ABOUT THIS EXERCISE
For the records that follow, please set down exactly the lines between the one holding "6-Funciona con aplicaciones" and the one holding "Es multiplataforma, por", inclusive, and only those.

::::

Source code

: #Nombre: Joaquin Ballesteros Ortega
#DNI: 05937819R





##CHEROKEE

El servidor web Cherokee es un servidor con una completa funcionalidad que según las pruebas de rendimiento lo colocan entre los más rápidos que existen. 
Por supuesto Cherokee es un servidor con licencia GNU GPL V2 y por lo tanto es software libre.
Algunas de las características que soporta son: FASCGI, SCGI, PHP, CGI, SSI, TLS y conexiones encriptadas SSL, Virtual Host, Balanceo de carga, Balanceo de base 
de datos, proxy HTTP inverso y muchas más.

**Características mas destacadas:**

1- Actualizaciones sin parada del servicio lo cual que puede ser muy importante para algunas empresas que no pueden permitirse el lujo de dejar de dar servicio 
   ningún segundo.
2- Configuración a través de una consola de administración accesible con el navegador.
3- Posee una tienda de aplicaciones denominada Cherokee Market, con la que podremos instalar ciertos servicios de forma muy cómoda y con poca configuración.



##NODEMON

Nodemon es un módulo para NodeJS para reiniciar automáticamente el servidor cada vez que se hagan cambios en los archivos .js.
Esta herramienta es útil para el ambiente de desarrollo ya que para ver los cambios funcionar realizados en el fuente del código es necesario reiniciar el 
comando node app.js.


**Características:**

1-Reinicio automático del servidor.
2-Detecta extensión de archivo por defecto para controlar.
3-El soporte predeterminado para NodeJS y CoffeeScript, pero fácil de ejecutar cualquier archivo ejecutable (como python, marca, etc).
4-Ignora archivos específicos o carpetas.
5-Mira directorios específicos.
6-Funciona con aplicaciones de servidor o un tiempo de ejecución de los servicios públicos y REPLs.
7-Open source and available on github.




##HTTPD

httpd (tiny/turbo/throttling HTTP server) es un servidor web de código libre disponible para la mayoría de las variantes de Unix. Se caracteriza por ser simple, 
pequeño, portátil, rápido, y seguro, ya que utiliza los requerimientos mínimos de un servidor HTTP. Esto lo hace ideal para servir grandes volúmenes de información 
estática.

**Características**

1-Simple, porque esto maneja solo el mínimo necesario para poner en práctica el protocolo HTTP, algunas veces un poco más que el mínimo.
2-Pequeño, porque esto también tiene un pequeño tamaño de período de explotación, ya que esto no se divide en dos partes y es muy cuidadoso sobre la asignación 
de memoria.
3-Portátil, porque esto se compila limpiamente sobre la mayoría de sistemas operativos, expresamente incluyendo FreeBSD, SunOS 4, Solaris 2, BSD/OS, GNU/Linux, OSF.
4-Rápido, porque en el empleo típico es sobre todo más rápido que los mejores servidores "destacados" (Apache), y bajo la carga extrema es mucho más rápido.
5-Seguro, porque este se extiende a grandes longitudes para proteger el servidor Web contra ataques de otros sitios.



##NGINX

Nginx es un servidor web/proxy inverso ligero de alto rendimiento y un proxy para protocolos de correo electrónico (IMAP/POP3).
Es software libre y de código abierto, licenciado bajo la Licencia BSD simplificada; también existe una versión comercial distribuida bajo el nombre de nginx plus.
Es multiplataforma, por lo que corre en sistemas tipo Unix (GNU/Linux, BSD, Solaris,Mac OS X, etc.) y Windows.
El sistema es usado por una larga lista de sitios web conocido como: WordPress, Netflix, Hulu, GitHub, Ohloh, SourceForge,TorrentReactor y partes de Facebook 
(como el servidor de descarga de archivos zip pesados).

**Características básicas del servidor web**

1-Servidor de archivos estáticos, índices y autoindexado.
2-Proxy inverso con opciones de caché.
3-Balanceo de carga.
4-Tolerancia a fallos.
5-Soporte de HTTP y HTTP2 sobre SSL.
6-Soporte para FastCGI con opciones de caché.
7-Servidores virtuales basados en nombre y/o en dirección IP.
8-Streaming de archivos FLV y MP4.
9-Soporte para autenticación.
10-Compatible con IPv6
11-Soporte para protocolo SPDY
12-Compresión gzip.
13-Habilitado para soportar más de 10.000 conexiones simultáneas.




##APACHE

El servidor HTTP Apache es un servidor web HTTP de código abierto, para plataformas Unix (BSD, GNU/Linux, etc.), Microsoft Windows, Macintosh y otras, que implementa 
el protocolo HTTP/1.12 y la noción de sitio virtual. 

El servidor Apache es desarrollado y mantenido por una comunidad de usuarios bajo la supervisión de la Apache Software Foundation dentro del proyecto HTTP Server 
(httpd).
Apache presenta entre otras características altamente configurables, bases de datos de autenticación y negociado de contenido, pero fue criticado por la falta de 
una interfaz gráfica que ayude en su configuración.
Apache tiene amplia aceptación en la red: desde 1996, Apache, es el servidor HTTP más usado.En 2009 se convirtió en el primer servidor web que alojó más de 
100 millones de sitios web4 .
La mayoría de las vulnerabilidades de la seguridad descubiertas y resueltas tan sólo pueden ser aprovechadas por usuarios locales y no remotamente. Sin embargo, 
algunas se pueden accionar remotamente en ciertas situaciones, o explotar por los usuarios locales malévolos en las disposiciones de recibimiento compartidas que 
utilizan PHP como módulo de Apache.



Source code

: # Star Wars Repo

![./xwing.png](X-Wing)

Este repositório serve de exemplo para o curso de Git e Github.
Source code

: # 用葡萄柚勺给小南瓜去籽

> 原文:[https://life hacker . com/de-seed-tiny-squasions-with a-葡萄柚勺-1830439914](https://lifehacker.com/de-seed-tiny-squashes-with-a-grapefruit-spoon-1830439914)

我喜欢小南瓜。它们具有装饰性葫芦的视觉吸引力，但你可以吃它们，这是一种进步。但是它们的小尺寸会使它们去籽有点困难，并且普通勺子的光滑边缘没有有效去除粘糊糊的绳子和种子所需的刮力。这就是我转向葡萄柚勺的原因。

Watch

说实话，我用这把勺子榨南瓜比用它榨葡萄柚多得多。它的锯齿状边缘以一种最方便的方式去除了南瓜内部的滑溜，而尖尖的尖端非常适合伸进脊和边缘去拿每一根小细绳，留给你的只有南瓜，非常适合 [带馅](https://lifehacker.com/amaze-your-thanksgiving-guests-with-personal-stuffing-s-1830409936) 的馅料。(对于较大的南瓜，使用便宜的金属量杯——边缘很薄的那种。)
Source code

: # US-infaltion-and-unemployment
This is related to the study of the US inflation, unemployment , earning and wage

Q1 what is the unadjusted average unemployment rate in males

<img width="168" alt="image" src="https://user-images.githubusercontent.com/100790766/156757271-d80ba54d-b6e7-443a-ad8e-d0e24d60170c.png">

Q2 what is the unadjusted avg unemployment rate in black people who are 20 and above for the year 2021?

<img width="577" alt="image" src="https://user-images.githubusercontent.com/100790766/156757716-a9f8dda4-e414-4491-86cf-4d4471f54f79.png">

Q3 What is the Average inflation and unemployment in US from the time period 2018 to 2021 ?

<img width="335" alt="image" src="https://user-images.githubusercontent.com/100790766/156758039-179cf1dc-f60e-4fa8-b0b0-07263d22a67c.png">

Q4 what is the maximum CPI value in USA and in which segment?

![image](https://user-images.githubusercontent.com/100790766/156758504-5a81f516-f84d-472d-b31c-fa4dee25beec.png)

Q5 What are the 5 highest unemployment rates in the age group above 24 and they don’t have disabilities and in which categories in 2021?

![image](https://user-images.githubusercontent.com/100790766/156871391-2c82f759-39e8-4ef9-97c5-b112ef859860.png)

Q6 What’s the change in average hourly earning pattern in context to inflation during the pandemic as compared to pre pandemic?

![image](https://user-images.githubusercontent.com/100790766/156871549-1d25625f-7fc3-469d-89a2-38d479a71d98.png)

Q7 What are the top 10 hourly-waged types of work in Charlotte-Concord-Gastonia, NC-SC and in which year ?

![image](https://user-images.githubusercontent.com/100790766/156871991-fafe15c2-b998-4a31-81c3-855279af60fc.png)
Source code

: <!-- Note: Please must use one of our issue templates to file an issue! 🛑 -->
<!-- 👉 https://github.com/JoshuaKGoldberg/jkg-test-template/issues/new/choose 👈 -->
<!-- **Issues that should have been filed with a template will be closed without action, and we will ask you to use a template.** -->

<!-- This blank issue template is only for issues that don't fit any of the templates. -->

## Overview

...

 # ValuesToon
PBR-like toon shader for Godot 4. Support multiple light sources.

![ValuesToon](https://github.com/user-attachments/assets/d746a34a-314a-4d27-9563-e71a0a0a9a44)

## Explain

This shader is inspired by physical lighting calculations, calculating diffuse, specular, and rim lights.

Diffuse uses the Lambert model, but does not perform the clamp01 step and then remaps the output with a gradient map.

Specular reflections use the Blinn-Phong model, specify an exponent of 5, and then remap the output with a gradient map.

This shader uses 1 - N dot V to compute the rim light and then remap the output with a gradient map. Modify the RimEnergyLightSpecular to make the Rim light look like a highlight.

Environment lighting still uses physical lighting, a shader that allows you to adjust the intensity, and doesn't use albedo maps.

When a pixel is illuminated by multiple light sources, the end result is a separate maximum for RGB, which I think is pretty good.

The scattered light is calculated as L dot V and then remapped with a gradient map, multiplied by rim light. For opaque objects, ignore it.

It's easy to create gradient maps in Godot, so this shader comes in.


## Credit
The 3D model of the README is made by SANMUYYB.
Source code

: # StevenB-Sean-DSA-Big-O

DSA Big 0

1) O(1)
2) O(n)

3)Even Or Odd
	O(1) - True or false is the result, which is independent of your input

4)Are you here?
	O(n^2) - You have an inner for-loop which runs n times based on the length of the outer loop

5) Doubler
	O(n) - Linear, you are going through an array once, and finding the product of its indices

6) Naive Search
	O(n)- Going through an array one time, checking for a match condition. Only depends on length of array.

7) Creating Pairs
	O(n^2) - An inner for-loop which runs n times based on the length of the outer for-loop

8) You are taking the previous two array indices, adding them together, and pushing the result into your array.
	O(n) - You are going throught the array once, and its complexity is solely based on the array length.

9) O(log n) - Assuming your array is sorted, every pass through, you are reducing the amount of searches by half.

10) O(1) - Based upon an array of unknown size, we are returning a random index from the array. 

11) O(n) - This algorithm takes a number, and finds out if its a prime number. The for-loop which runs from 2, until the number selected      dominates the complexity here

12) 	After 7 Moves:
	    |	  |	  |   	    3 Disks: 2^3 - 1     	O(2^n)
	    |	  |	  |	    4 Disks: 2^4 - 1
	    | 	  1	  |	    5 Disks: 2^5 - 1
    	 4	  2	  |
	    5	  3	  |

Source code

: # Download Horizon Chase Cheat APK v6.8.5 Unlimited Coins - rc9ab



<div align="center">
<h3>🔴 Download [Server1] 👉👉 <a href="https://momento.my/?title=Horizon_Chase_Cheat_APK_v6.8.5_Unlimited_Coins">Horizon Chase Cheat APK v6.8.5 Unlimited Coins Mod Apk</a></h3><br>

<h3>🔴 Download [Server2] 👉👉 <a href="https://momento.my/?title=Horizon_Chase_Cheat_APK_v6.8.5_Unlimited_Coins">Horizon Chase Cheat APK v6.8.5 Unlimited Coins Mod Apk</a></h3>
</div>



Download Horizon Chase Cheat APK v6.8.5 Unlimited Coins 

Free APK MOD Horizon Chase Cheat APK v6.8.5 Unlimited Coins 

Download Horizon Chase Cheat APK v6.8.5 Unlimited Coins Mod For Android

::::

ANSWER AREA
6-Funciona con aplicaciones de servidor o un tiempo de ejecución de los servicios públicos y REPLs.
7-Open source and available on github.




##HTTPD

httpd (tiny/turbo/throttling HTTP server) es un servidor web de código libre disponible para la mayoría de las variantes de Unix. Se caracteriza por ser simple, 
pequeño, portátil, rápido, y seguro, ya que utiliza los requerimientos mínimos de un servidor HTTP. Esto lo hace ideal para servir grandes volúmenes de información 
estática.

**Características**

1-Simple, porque esto maneja solo el mínimo necesario para poner en práctica el protocolo HTTP, algunas veces un poco más que el mínimo.
2-Pequeño, porque esto también tiene un pequeño tamaño de período de explotación, ya que esto no se divide en dos partes y es muy cuidadoso sobre la asignación 
de memoria.
3-Portátil, porque esto se compila limpiamente sobre la mayoría de sistemas operativos, expresamente incluyendo FreeBSD, SunOS 4, Solaris 2, BSD/OS, GNU/Linux, OSF.
4-Rápido, porque en el empleo típico es sobre todo más rápido que los mejores servidores "destacados" (Apache), y bajo la carga extrema es mucho más rápido.
5-Seguro, porque este se extiende a grandes longitudes para proteger el servidor Web contra ataques de otros sitios.



##NGINX

Nginx es un servidor web/proxy inverso ligero de alto rendimiento y un proxy para protocolos de correo electrónico (IMAP/POP3).
Es software libre y de código abierto, licenciado bajo la Licencia BSD simplificada; también existe una versión comercial distribuida bajo el nombre de nginx plus.
Es multiplataforma, por lo que corre en sistemas tipo Unix (GNU/Linux, BSD, Solaris,Mac OS X, etc.) y Windows.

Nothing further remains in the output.